Activity:
For the records below, print the lines from the line with "is available online." through the line with "3, it would" exactly as written; include both end lines and exclude the rest.

Entries shown:
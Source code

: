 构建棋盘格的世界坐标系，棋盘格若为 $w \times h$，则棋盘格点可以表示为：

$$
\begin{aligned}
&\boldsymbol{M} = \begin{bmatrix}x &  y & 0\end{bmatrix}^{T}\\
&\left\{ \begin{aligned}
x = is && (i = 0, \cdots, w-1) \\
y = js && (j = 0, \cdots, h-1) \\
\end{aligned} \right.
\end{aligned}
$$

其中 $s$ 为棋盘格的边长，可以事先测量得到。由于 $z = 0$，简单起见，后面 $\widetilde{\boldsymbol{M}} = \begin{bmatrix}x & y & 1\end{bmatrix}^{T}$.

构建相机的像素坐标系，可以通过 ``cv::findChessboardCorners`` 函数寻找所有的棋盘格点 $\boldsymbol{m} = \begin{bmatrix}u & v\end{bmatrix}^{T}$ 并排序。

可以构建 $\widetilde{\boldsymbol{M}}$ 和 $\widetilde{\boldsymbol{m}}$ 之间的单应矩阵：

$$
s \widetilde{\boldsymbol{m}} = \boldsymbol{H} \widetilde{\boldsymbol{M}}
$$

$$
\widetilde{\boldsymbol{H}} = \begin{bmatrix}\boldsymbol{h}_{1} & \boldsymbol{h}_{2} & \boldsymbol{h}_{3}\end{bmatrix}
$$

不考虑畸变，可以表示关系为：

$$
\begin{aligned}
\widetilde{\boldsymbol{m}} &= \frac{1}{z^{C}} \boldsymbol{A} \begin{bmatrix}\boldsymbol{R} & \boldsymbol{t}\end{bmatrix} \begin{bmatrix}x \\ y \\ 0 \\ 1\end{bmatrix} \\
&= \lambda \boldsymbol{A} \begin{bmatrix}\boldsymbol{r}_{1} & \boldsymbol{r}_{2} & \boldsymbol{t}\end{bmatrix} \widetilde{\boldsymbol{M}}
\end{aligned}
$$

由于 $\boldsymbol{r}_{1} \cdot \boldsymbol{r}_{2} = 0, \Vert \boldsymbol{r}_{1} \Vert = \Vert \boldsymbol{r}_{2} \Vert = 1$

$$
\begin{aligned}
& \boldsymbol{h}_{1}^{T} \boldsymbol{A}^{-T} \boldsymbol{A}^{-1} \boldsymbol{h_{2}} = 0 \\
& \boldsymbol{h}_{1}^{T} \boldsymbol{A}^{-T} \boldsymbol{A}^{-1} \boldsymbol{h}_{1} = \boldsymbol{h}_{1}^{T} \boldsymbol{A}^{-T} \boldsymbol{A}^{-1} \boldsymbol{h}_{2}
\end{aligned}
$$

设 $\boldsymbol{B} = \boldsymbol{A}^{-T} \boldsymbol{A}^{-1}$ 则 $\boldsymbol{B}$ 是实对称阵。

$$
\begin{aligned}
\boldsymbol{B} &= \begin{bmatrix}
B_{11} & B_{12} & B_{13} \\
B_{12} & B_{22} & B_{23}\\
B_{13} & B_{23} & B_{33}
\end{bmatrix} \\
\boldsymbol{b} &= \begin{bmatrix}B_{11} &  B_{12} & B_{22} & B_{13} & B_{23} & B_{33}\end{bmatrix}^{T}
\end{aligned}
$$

* * *

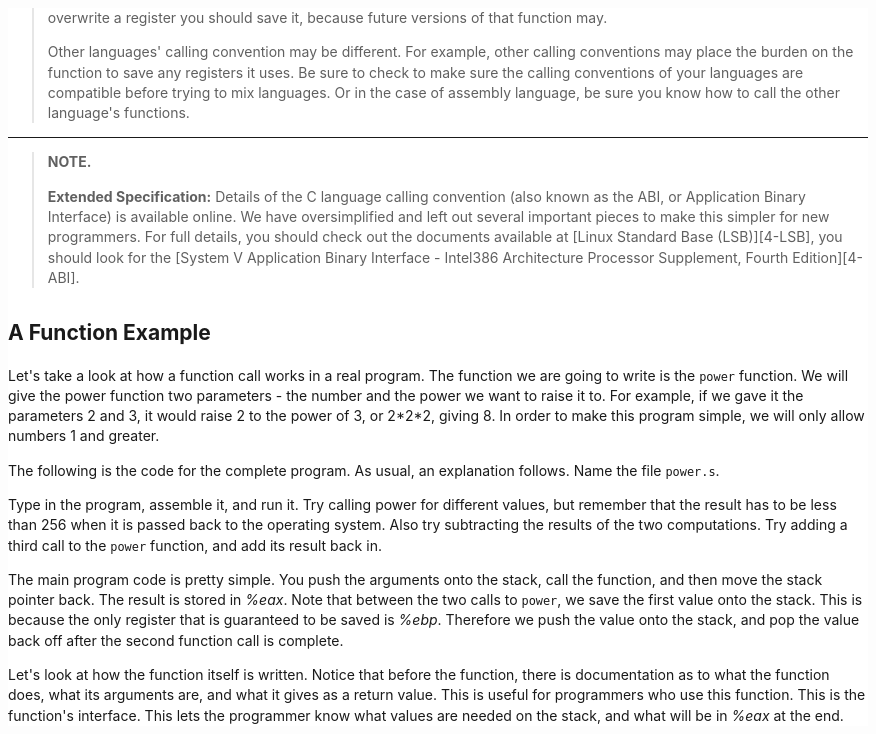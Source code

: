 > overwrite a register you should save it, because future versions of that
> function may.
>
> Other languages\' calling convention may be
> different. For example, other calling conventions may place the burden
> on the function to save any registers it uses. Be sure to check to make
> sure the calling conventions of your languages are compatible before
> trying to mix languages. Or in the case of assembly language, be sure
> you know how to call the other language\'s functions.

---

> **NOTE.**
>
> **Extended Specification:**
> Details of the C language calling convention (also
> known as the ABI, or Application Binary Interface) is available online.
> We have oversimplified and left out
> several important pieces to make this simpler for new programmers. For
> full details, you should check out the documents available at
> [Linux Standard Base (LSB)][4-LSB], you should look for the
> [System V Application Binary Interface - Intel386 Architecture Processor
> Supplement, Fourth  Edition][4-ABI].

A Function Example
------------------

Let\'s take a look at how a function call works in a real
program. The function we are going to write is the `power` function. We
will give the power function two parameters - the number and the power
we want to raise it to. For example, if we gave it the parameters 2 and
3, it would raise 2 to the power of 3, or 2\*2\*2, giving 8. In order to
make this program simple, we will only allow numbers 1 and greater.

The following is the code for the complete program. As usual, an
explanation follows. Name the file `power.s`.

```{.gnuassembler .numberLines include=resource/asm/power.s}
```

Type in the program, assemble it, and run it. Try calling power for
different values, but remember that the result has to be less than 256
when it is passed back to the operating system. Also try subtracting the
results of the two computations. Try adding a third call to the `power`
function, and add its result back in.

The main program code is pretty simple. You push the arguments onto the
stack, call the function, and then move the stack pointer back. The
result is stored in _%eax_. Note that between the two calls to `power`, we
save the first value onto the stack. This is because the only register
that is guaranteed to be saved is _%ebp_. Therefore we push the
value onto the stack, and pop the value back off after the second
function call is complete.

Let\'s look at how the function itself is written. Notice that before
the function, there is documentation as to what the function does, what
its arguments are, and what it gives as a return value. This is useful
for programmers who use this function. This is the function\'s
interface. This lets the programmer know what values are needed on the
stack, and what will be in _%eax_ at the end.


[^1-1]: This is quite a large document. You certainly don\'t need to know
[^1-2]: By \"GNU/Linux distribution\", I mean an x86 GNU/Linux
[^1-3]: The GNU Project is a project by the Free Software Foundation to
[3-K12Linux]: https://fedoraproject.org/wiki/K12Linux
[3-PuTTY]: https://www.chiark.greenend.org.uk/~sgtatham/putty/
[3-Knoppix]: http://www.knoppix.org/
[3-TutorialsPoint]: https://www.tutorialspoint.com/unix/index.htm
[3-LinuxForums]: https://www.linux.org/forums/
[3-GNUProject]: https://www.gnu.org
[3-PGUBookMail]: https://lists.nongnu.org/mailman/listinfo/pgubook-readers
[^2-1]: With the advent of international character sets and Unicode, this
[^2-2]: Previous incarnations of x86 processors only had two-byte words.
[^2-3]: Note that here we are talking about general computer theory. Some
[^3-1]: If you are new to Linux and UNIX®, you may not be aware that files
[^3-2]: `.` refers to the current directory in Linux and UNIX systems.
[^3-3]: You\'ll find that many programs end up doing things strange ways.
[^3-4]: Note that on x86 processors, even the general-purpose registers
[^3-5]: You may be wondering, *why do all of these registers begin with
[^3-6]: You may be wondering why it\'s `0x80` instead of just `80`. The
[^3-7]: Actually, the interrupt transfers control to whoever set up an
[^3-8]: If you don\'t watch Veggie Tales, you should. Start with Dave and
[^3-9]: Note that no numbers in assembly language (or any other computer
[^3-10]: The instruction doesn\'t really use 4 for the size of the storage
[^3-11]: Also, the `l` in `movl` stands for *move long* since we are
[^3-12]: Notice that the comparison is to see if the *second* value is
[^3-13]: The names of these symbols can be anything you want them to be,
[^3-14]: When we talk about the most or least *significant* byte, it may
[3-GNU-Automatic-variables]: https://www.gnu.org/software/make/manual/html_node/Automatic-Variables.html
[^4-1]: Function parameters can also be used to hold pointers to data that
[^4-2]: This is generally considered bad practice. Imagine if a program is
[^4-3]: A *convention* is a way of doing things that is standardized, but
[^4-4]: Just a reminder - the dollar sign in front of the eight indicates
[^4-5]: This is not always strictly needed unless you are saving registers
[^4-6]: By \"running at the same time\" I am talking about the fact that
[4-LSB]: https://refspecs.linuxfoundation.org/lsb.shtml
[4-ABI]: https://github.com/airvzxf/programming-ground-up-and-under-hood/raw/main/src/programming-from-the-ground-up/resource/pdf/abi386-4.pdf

Problem solution:
> known as the ABI, or Application Binary Interface) is available online.
> We have oversimplified and left out
> several important pieces to make this simpler for new programmers. For
> full details, you should check out the documents available at
> [Linux Standard Base (LSB)][4-LSB], you should look for the
> [System V Application Binary Interface - Intel386 Architecture Processor
> Supplement, Fourth  Edition][4-ABI].

A Function Example
------------------

Let\'s take a look at how a function call works in a real
program. The function we are going to write is the `power` function. We
will give the power function two parameters - the number and the power
we want to raise it to. For example, if we gave it the parameters 2 and
3, it would raise 2 to the power of 3, or 2\*2\*2, giving 8. In order to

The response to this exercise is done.